We can’t know how Trump and his senior aides would have performed if they had more governing experience. But it is hard to imagine that they wouldn’t have been more careful.
Practical wisdom in statecraft will never inspire like the novice’s theatrical displays and dramatic expressions. The governing amateur, not knowing what he doesn’t know, will gladly offer exaggerated assessments and imprudent plans. Likewise, the technical expert can astound with subject-matter erudition. The practically wise public leader, on the other hand, will typically be moderate in disposition, measured in speech, and incremental in action. Not exactly the stuff of a tent revival.
But effective governing, especially during times of danger, requires more than enthusiasm and intellect. It requires knowing how to set goals, plan, encourage, mobilize, listen, adjust, convene, accommodate, compromise, and persist. In the toughest times, it also requires what’s known as the Stockdale Paradox, remaining focused on the task at hand and instilling confidence in others by being forthright about the direness of your situation while remaining convinced that you will ultimately prevail.
Abraham Lincoln, Franklin Delano Roosevelt, and Winston Churchill were probably born with special gifts. But by the time Lincoln asked battle-weary Americans in his Second Inaugural address to demonstrate firmness and charity, to defeat the Confederacy and bind up the nation’s wounds, he had been a state legislator and congressman, and had led the nation through several years of the Civil War.

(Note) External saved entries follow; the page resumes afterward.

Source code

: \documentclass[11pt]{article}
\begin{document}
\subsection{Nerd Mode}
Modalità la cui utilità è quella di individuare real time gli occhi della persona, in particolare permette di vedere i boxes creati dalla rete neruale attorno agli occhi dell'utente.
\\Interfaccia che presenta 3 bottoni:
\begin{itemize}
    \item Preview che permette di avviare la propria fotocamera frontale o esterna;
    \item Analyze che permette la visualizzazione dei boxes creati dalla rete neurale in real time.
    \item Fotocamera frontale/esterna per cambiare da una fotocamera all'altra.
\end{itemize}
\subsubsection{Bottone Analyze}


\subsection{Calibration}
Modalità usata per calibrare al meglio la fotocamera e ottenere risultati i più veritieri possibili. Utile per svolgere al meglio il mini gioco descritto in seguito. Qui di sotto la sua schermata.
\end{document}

By the time FDR rallied Americans after Pearl Harbor, he had been a state senator, assistant secretary of the Navy, New York governor, and president during the Great Depression. By the time Churchill told his people they would fight to the end, he had been president of the Board of Trade, home secretary, first lord of the Admiralty, secretary of state for war, chancellor of the exchequer, and a member of the House of Commons for nearly 40 years.
Practical wisdom in statecraft doesn’t turn everyone into a Lincoln, FDR, or Churchill. But it does provide invaluable knowledge and skills, especially in tumultuous times. In the Covid era, it’s been in too-short supply.